That's roughly where the services known collectively as Web 2.0 are today. These are sometimes defined as web activities that get more valuable the more people use them.

Social networks like MySpace and Facebook are the most familiar examples, but new Web 2.0 companies you've never heard of emerge almost daily, creating what is, in effect, a continuous stream of interlinked data, some of which may be about your company, your business contacts, or even about you.

How can you get started? We surveyed some executives who use Web 2.0 services every day and came up with a few suggestions.

LinkedIn

This is probably the easiest Web 2.0 tool to integrate into your day-to-day operations, because it's built around the business résumé. In Silicon Valley it's become the usual method for finding and filling jobs; Facebook hired many of its early employees through LinkedIn.

To get going, you just enter your curriculum vitae, search for the names of people you know and trust, and invite them to "connect" to you. For $20 per month you get access to premium features, such as the ability to search for people who have worked for a competitor.

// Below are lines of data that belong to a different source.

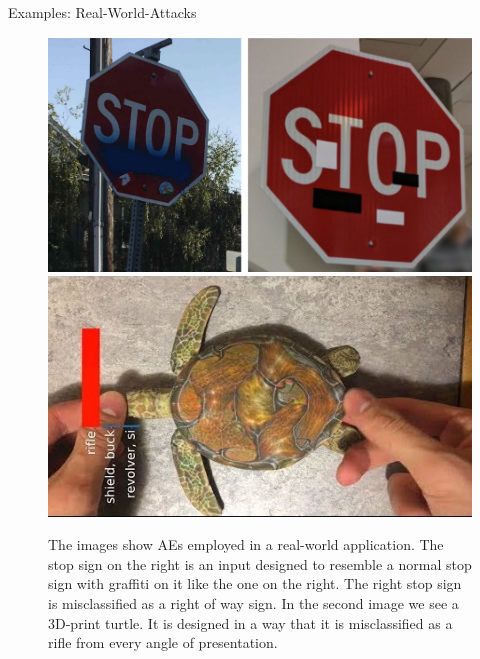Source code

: \documentclass[11pt,compress,t,notes=noshow, xcolor=table]{beamer}
\begin{document}
\begin{vbframe}{Examples: Real-World-Attacks}
\begin{figure}[h]
\centering
\includegraphics[width=0.46\linewidth]{figure/AEstop.png}\quad \includegraphics[width=0.45\linewidth]{figure/AEturtle.jpg}
  \caption{The images show AEs employed in a real-world application. The stop sign on the right is an input designed to resemble a normal stop sign with graffiti on it like the one on the right. The right stop sign is misclassified as a right of way sign. In the second image we see a 3D-print turtle. It is designed in a way that it is misclassified as a rifle from every angle of presentation.}
  \label{fig:mnist}
\end{figure} 


\end{vbframe}
\end{document}
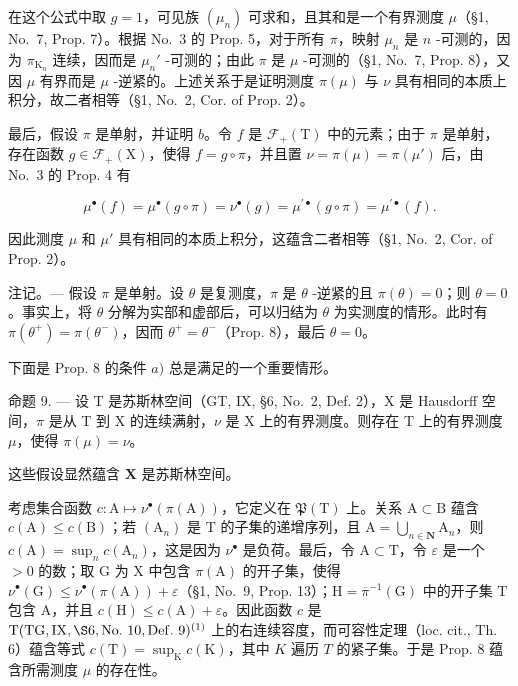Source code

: 在这个公式中取 \(g = 1\)，可见族 \((\mu_n)\) 可求和，且其和是一个有界测度 \(\mu\)（§1, No.~7, Prop. 7）。根据 No.~3 的 Prop. 5，对于所有 \(\pi\)，映射 \(\mu_n\) 是 \(n\) -可测的，因为 \(\pi_{\mathrm{K}_n}\) 连续，因而是 \(\mu_n'\) -可测的；由此 \(\pi\) 是 \(\mu\) -可测的（§1, No.~7, Prop. 8），又因 \(\mu\) 有界而是 \(\mu\) -逆紧的。上述关系于是证明测度 \(\pi(\mu)\) 与 \(\nu\) 具有相同的本质上积分，故二者相等（§1, No.~2, Cor. of Prop. 2）。

最后，假设 \(\pi\) 是单射，并证明 \(b\)。令 \(f\) 是 \(\mathcal{F}_{+}(\mathrm{T})\) 中的元素；由于 \(\pi\) 是单射，存在函数 \(g \in \mathcal{F}_{+}(\mathrm{X})\)，使得 \(f = g \circ \pi\)，并且置 \(\nu = \pi(\mu) = \pi(\mu')\) 后，由 No.~3 的 Prop. 4 有

\[
\mu^ {\bullet} (f) = \mu^ {\bullet} (g \circ \pi) = \nu^ {\bullet} (g) = \mu^ {\prime \bullet} (g \circ \pi) = \mu^ {\prime \bullet} (f).
\]

因此测度 \(\mu\) 和 \(\mu'\) 具有相同的本质上积分，这蕴含二者相等（§1, No.~2, Cor. of Prop. 2）。

注记。--- 假设 \(\pi\) 是单射。设 \(\theta\) 是复测度，\(\pi\) 是 \(\theta\) -逆紧的且 \(\pi(\theta)=0\)；则 \(\theta=0\)。事实上，将 \(\theta\) 分解为实部和虚部后，可以归结为 \(\theta\) 为实测度的情形。此时有 \(\pi(\theta^{+})=\pi(\theta^{-})\)，因而 \(\theta^{+}=\theta^{-}\)（Prop. 8），最后 \(\theta=0\)。

下面是 Prop. 8 的条件 \(a)\) 总是满足的一个重要情形。

命题 9. --- 设 T 是苏斯林空间（GT, IX, §6, No.~2, Def. 2），X 是 Hausdorff 空间，\(\pi\) 是从 T 到 X 的连续满射，\(\nu\) 是 X 上的有界测度。则存在 T 上的有界测度 \(\mu\)，使得 \(\pi(\mu) = \nu\)。

这些假设显然蕴含 \(\mathbf{X}\) 是苏斯林空间。

考虑集合函数 \(c: \mathrm{A} \mapsto \nu^{\bullet}(\pi(\mathrm{A}))\)，它定义在 \(\mathfrak{P}(\mathrm{T})\) 上。关系 \(\mathrm{A} \subset \mathrm{B}\) 蕴含 \(c(\mathrm{A}) \leqslant c(\mathrm{B})\)；若 \((\mathrm{A}_n)\) 是 \(\mathrm{T}\) 的子集的递增序列，且 \(\mathrm{A} = \bigcup_{n \in \mathbf{N}} \mathrm{A}_n\)，则 \(c(\mathrm{A}) = \sup_n c(\mathrm{A}_n)\)，这是因为 \(\nu^{\bullet}\) 是负荷。最后，令 \(\mathrm{A} \subset \mathrm{T}\)，令 \(\varepsilon\) 是一个 \(> 0\) 的数；取 \(\mathrm{G}\) 为 \(\mathrm{X}\) 中包含 \(\pi(\mathrm{A})\) 的开子集，使得 \(\nu^{\bullet}(\mathrm{G}) \leqslant \nu^{\bullet}(\pi(\mathrm{A})) + \varepsilon\)（§1, No.~9, Prop. 13）；\(\mathrm{H} = \overline{\pi}^{-1}(\mathrm{G})\) 中的开子集 \(\mathrm{T}\) 包含 \(\mathrm{A}\)，并且 \(c(\mathrm{H}) \leqslant c(\mathrm{A}) + \varepsilon\)。因此函数 \(c\) 是 \(\mathrm{T} (\mathrm{TG},\mathrm{IX},\S 6,\mathrm{No.~10},\mathrm{Def.~9})^{(1)}\) 上的右连续容度，而可容性定理（loc. cit., Th. 6）蕴含等式 \(c(\mathrm{T}) = \sup_{\mathrm{K}}c(\mathrm{K})\)，其中 \(K\) 遍历 \(T\) 的紧子集。于是 Prop. 8 蕴含所需测度 \(\mu\) 的存在性。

There are plenty of other sites that offer business-specific networking tools, but with 20 million registered users, LinkedIn is by far the largest and busiest; it draws five million visitors per month and doubled in size last year. Carter Lusher, a technology consultant based in Menlo Park, Calif., is particularly taken with a feature that allows him to pose questions to anyone in his LinkedIn network. He recently asked his contacts what they thought about analysts and consultants, like him, who blog. (One blunt reply: They're "talking balderdash.")

Facebook

With roots on college campuses, this site may be a little harder for busy executives to appreciate. But more and more are climbing aboard, establishing profiles and "friending" people just like their teenage children (who generally revile Mom or Dad for invading their domain). Forrester (FORR) CEO George Colony thinks every marketer should be using Facebook, if only to see what its 67 million members are up to.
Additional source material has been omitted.